Again and again, I had to walk away from the piles. Go out to the air on the porch, hot, humid and heavy with the July heat wave. The air felt as oppressive as my spirit. But the sun burned right through the darkness I tried to hide myself in behind my eyelids and lit up that dark room all the way to the corners...lit up those memories, those pieces of paper I was dreading. And as I watched, it was if they all caught fire and drifted away in cinders.

I realized I'd been living in a haunted house. I couldn't face the process of ridding the house of all this built-up bad. So it got buried on the table, or shoved under the bed along with an empty Oreo tray and a crunched up beer can, the refuse of another bad stab at coping. Cleaning it all out - the triggers of my grief along with all the evidence of my burying the grief - was like rubbing the dirt out of an old, festering wound. Hurts like *mmmhmmm while you're scrubbing, but there's hope like never before when you see those clean pink edges of a wound beginning to heal. A wound healing. A clean wound. One you can look at without curling back your lips in disgust.

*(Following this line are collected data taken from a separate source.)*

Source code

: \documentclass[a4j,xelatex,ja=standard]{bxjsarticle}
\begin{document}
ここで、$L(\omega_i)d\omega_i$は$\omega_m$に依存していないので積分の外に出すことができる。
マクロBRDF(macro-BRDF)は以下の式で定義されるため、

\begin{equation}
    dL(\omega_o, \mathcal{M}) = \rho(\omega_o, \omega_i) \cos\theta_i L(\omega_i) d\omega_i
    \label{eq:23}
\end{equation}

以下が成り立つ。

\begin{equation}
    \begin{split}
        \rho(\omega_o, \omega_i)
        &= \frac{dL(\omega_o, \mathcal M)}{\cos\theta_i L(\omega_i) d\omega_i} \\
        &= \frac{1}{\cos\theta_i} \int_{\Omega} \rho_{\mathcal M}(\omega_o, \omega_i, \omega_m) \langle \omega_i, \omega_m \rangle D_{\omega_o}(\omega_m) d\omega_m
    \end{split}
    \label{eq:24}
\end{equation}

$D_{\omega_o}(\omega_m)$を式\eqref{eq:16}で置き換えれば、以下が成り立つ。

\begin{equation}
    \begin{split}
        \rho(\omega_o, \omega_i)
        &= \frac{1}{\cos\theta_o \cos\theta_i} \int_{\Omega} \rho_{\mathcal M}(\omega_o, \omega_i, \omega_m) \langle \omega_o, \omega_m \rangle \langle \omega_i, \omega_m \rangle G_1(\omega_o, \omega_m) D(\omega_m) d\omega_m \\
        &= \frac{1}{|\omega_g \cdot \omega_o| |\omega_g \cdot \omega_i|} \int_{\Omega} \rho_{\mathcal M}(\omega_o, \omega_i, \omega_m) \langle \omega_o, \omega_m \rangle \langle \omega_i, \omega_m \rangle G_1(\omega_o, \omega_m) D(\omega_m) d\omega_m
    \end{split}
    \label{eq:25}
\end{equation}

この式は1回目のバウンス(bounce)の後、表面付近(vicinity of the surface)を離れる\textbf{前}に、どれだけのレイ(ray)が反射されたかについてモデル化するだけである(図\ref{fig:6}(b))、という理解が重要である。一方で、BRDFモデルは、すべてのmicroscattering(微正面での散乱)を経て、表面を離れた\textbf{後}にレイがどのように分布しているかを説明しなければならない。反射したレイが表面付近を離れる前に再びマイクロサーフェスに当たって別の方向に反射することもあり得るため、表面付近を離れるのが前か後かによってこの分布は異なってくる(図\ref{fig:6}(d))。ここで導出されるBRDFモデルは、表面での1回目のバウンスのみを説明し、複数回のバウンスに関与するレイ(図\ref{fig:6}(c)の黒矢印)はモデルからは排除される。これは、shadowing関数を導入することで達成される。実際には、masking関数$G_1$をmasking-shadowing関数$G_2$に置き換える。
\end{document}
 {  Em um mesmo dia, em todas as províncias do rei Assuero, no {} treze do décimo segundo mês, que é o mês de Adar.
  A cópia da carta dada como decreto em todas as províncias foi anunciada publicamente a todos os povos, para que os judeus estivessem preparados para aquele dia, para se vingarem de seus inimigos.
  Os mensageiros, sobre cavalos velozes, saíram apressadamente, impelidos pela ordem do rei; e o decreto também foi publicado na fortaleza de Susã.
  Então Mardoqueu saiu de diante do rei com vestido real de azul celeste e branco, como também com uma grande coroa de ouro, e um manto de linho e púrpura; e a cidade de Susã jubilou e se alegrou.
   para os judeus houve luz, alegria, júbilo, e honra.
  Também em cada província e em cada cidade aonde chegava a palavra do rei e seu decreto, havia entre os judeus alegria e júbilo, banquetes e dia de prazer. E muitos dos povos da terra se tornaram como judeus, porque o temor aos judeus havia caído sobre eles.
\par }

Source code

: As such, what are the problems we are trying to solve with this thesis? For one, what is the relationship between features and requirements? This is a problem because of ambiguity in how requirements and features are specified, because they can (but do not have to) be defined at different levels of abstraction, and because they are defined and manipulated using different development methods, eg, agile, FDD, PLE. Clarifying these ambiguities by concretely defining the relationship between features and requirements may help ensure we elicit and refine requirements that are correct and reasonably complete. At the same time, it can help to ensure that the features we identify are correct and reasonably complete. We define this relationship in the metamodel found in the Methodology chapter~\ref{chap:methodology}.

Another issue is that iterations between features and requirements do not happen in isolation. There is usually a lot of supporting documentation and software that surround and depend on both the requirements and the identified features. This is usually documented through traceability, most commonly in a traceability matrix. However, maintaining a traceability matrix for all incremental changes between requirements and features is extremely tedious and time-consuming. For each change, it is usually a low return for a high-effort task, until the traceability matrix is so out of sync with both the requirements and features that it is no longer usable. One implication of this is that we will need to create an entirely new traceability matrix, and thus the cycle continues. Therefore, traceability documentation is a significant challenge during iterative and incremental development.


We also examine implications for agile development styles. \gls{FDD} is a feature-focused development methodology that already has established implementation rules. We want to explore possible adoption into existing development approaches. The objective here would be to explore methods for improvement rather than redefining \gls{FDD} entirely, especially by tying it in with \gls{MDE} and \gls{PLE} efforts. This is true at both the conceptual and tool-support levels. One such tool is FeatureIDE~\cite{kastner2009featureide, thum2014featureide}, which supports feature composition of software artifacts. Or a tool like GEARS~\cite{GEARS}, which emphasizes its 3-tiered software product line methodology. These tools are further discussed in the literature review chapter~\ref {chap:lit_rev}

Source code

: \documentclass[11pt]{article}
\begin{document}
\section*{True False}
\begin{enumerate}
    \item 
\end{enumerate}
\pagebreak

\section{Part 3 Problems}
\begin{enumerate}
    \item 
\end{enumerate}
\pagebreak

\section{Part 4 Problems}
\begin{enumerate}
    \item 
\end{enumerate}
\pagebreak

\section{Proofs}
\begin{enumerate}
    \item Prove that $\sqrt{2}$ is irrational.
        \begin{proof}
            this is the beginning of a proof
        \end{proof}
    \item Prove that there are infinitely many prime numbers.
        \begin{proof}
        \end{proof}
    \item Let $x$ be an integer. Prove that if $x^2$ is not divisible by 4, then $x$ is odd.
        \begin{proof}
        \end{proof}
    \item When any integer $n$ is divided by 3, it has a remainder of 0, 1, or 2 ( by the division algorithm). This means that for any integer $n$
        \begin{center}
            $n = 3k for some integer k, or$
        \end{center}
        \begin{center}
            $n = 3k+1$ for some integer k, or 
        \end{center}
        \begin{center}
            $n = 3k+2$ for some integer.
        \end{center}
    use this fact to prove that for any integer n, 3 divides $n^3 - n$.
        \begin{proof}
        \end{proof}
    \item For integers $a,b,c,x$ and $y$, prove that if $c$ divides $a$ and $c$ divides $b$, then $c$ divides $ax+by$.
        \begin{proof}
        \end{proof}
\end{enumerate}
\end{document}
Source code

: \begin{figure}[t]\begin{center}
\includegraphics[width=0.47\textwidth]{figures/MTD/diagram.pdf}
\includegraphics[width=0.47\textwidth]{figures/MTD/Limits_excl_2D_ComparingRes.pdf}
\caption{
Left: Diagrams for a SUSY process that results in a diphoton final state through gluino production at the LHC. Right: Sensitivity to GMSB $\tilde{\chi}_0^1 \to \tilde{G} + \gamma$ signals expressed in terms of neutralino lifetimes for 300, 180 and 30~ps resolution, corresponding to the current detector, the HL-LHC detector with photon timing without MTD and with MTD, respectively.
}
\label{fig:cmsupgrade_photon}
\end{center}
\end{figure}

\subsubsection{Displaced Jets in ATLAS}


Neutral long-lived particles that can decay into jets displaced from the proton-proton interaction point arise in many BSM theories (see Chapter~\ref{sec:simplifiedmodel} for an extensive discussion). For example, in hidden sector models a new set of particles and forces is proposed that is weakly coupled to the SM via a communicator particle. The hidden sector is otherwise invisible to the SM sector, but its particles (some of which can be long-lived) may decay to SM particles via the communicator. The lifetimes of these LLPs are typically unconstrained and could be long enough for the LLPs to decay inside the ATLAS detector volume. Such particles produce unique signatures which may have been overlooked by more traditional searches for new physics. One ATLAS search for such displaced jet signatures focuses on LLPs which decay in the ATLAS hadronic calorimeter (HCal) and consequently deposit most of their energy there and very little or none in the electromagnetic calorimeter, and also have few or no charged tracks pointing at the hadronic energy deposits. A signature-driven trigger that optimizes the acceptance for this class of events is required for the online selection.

Image credit: Dorothea Lange, 1936
Cleaning out my grandma's kitchen after she died was a lesson in hoarding. Her house wasn't chock-full like you might see on the T.V. show. But the cupboards were full of cans dating back to before I was born. She was from utilitarian German stock, lived through the Depression on a hog farm in South Dakota. To her, everything had a function and you'd eventually use it, if hard pressed enough. Now I wonder, is this where it all began, for me? Is this why I am a hider, a hoarder, and a saver when it comes to grief? Why I can't look it in the eye and toss it in the garbage can and wipe my hands of it and walk away?

Image credit
The other side of my family, my mother's side, are nomads. Native Americans and French Canadian voyageurs, people who lived sparse lives carrying only necessities and the clothes on their backs. My mother is decidedly better than me at saving a few key things to remind herself when grieving, and letting go of the rest. I doubt her grief would have kept her from cleaning her house for 3 years.

How about you? Have you ever faced such crippling grief or psychological pain that you had an extreme reaction to your surroundings in your home? Which reaction did you have - did you pitch it all and start fresh, or try to push it aside and ignore it? Can you identify with me when I say I've been living in a "haunted house"? How did it feel once you reclaimed your house?